Partings are sad, and all the more so when they separate people with a common bond and a united interest. In this particular case, however, I think we can say a revoir, or “till we meet again,” rather than goodbye. I say this because I believe our commitment to the problem of architecture for Muslims is such that our path must cross again.

This seminar has been a source of great happiness to me personally in that it has confirmed that we all believe a better more appropriate and more sympathetic environment can be created for those hundreds of millions of men and women throughout the world who believe in Islam. It has confirmed the desire t invigorate a Muslim will for an Islamic environment.

I said in my opening remarks on Thursday that it was not our intention to create a school of architecture or thought. I think this has been amply demonstrated by the free and open nature of the discussions we have had in the last three days. You were not making speeches to each other. You were discussing issues. Neither the Steering Committee nor any of the participant has claimed to know the total answer There is no political party line. Some of you may even leave here with less certainty about future developments than when you came. Even so, a major achievement has occurred. A dialogue has bee established among you all, a dialogue which transcends national boundaries an through which runs a common thread That is, you show a will to tackle the problem, to respond to a challenge or opportunity. I hope you will now consider yourselves as a permanent resource. If so I would ask you to continue this dialogue when you leave here both among yourselves and your colleagues in your own country.

I have been pleased to observe that the mood of the seminar has been so enlightened. I do realise there are many other elsewhere who are not yet prepared to face up to the problem we have identified. They either see it as too big for them, or they do not see it at all. Please tell them about this seminar and your own personal assessment of it. Start a dialogue with them, too, so that they can know what has been discussed. It is equally important that we can understand their problems also. Then, come back to us, and let us know your thinking so that our Steering Committee can be guided by the experiences of all of those who are discussing an tackling the issues.
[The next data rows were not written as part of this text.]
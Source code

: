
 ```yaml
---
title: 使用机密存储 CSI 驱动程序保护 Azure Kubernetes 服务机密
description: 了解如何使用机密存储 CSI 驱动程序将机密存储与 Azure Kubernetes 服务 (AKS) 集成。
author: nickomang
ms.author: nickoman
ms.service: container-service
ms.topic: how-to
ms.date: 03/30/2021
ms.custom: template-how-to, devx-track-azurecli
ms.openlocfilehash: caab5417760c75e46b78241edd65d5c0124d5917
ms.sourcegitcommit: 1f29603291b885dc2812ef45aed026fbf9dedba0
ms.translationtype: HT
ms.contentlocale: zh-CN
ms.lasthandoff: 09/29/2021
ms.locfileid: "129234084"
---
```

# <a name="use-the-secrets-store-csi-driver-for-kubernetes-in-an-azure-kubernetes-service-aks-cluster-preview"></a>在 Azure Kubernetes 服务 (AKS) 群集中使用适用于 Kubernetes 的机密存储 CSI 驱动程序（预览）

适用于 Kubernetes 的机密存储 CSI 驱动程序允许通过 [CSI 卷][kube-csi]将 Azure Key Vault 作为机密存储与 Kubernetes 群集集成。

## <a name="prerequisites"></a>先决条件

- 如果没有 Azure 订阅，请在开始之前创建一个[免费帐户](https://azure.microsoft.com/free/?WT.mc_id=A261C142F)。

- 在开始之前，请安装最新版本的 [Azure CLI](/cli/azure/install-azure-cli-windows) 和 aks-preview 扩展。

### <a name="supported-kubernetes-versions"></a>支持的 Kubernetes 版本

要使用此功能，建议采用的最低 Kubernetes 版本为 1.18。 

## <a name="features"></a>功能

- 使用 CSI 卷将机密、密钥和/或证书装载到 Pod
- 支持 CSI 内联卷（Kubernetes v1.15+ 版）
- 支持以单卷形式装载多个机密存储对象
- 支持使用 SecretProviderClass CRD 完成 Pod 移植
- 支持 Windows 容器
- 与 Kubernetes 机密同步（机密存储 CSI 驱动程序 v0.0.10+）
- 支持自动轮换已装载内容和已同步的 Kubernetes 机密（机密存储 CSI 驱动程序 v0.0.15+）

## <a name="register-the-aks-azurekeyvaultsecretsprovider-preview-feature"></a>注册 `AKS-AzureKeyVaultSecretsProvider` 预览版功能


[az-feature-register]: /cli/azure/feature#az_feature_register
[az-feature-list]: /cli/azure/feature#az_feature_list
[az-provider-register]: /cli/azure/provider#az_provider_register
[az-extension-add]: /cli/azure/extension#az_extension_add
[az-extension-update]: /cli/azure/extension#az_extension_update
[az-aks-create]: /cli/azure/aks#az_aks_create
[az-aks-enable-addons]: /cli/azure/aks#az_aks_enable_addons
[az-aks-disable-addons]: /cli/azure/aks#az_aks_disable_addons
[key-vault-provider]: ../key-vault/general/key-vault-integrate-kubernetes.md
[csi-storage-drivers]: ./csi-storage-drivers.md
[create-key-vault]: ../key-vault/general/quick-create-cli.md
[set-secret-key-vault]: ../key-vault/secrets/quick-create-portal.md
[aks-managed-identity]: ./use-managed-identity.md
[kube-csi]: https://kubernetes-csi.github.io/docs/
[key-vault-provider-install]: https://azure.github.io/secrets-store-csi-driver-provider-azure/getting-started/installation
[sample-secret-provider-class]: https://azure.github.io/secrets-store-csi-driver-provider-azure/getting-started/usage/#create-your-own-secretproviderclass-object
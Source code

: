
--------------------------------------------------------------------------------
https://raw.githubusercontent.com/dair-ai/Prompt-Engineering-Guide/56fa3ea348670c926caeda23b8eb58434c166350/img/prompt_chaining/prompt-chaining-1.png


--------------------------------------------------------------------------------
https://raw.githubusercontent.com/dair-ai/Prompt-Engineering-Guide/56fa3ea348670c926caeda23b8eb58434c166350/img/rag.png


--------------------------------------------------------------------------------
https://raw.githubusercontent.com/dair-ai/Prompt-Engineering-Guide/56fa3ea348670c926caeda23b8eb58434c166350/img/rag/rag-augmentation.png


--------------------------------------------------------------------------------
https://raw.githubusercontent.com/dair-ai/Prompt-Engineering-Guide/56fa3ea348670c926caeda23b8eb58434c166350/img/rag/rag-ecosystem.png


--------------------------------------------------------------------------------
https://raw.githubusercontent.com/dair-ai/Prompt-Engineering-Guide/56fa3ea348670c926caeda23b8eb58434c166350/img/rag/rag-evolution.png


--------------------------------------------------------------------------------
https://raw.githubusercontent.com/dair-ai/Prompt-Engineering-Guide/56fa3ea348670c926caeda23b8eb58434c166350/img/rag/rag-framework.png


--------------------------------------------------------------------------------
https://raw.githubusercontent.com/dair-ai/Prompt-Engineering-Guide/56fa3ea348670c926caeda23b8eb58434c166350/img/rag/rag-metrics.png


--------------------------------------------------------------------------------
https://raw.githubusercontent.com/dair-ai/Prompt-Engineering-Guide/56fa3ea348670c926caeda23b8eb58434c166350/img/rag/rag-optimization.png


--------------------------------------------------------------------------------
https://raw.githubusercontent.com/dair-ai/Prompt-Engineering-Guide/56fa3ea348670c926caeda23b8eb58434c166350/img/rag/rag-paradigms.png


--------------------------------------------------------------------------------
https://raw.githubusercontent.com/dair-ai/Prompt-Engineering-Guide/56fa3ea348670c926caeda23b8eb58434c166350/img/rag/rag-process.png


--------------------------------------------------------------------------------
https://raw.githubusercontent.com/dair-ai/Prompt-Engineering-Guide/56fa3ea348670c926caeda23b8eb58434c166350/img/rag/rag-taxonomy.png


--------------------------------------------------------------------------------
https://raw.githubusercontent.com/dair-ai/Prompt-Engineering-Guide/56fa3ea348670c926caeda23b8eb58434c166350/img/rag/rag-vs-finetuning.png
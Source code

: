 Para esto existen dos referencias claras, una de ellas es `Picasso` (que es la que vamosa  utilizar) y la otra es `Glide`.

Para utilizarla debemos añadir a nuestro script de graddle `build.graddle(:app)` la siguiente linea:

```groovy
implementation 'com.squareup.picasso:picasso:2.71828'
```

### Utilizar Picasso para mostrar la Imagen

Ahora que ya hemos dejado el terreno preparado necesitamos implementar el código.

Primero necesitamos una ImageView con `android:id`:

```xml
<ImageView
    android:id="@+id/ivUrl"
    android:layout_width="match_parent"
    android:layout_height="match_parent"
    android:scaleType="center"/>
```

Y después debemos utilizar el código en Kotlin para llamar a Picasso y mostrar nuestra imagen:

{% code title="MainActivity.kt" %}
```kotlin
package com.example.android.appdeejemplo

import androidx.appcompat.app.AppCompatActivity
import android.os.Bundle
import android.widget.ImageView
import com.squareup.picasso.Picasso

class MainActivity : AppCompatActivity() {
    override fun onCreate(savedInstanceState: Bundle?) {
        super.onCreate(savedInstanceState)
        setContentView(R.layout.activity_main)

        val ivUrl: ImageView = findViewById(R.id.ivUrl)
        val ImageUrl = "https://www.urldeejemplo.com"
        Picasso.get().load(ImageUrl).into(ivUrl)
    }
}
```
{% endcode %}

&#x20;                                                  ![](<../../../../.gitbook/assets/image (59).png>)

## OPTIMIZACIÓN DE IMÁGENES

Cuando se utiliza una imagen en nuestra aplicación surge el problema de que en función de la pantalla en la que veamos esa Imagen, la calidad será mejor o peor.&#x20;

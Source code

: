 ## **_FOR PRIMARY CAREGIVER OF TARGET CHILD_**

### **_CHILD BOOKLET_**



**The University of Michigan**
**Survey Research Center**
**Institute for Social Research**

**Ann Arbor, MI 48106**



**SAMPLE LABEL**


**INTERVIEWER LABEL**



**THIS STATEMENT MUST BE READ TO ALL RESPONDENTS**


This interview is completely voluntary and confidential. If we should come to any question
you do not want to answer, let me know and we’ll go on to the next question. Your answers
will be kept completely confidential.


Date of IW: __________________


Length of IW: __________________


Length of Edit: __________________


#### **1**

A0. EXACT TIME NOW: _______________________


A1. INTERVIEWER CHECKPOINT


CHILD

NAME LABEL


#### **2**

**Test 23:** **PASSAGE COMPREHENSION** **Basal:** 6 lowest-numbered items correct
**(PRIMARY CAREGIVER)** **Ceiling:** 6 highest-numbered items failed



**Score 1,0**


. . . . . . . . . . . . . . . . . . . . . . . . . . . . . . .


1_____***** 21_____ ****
It was extremely important, indeed fundamental, for the members of the Steering Committee to benefit from the thoughts the experiences and the wisdom of men and women such as yourselves. The dialogue should prove invaluable in identifying the major issues, the essential problems which Muslims around the world are facing in creating a suitable new environment for themselves. From this, we can determine the types of activity which the Aga Khan Award should encourage and recognise.

I am under no illusions that the problem will be solved when the first award is made in 1980. Far from it. I think that only then shall we begin to understand its full magnitude. It is a continuous problem, and this requires all of us to make a continuous commitment to address it.

Any man or woman who professes the Shahada is a Muslim. We are numerous. We live in so many parts of the world. We speak such different languages. We are of such different racial and cultural origin. All this profoundly convinces me that there is no such thing as one type of Muslim environment or one type of Muslim building. Each part of the Islamic world must create its own solution. We are enjoined to help the needy, the sick, the poor of whatever colour or origin. I think therefore, we must assist in the challenging, but fundamentally important task of demanding from our architects, national decision makers, our planners and our landscape architects and environment in which we can live, work and practise the precepts of our faith harmoniously and to the fullest.